Brooks determined that Section 1 Act 372 was unconstitutional because it violated the First Amendment rights of Arkansans for two reasons. First, the law is too broad because it restricts speech in a way that the Constitution does not allow and violates Arkansans’ First Amendment rights. Second, the terms used, like “harmful to children,” are so vague that they do not provide enough information to librarians and book sellers about what conduct is prohibited. This violates their right to due process.
Brooks stated that the state Legislature had the option of tailoring a law more narrowly, but chose not to. Brooks says that this leaves booksellers and librarians with no choice but to restrict access to older adults and juveniles to materials in a way that is unconstitutional.
Brooks wrote: “If the General Assembly passed Section 1 to protect minors against inappropriate sexual content being displayed in bookstores and libraries, it will only achieve this end at the cost of everyone else’s First Amendment right.” The law deputizes booksellers and librarians as agents of censorship. When motivated by fear of prison time, they are likely to shelve or discard only books suitable for young children. This is why Section 1 of the law is unconstitutionally broad.”
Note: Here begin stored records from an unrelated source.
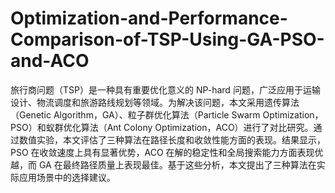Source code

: # Optimization-and-Performance-Comparison-of-TSP-Using-GA-PSO-and-ACO
旅行商问题（TSP）是一种具有重要优化意义的 NP-hard 问题，广泛应用于运输设计、物流调度和旅游路线规划等领域。为解决该问题，本文采用遗传算法（Genetic Algorithm，GA）、粒子群优化算法（Particle Swarm Optimization，PSO）和蚁群优化算法（Ant Colony Optimization，ACO）进行了对比研究。通过数值实验，本文评估了三种算法在路径长度和收敛性能方面的表现。结果显示，PSO 在收敛速度上具有显著优势，ACO 在解的稳定性和全局搜索能力方面表现优越，而 GA 在最终路径质量上表现最佳。基于这些分析，本文提出了三种算法在实际应用场景中的选择建议。
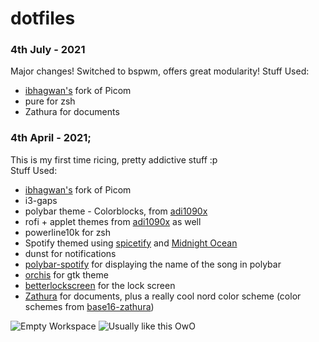 # dotfiles
### 4th July - 2021
Major changes! Switched to bspwm, offers great modularity!
Stuff Used:
- [ibhagwan's](https://github.com/ibhagwan/picom) fork of Picom
- pure for zsh
- Zathura for documents
### 4th April - 2021; 
This is my first time ricing, pretty addictive stuff :p  
Stuff Used:
- [ibhagwan's](https://github.com/ibhagwan/picom) fork of Picom
- i3-gaps
- polybar theme - Colorblocks, from [adi1090x](https://github.com/adi1090x/polybar-themes) 
- rofi + applet themes from [adi1090x](https://github.com/adi1090x/rofi) as well
- powerline10k for zsh
- Spotify themed using [spicetify](https://github.com/khanhas/spicetify-cli) and [Midnight Ocean](https://github.com/morpheusthewhite/spicetify-themes/wiki/Themes-preview#Material-Ocean)
- dunst for notifications
- [polybar-spotify](https://github.com/Jvanrhijn/polybar-spotify) for displaying the name of the song in polybar
- [orchis](https://github.com/vinceliuice/Orchis-theme) for gtk theme
- [betterlockscreen](https://github.com/pavanjadhaw/betterlockscreen) for the lock screen  
- [Zathura](https://pwmt.org/projects/zathura/) for documents, plus a really cool nord color scheme (color schemes from [base16-zathura](https://github.com/HaoZeke/base16-zathura))
 
![Empty Workspace](https://github.com/murphodinger/dotfiles/blob/master/akashi/Screenshots/rice1_02.png?raw=true)
![Usually like this OwO](https://github.com/murphodinger/dotfiles/blob/master/akashi/Screenshots/rice1_03.png?raw=true)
Brooks found that the vagueness of the law would allow for arbitrary and discriminatory application and that it was constitutionally invalid because it violated the due process rights of librarians and booksellers by subjecting them criminal prosecutions without clearly defining prohibited conduct.
Brooks stated that the provision in the law relating to challenging materials’ appropriateness is not limited only to sexual content, and the law doesn’t define “appropriateness”. A book challenger can target any expressions of ideas he or she finds inappropriate.
After a challenger submits their grievance, Section 5 says it must be sent to “a committee consisting of library staff” for screening to determine if the challenged material would be moved within the library collection into an area not accessible to minors.
Brooks wrote: “However Section 5 doesn’t suggest how a librarian would create a space ‘that’s not accessible to minors’.” “Also, confusingly, despite the provision, Section 5, is not restricted to challenges regarding appropriateness for minors. Any book that caters to any reader age could be challenged.”
The challenge would be over if the committee removed or separated the challenged materials. If the committee rejects a challenge, Brooks said, section 5 allows the challenger to appeal the decision of the committee to the governing authority that finances the library.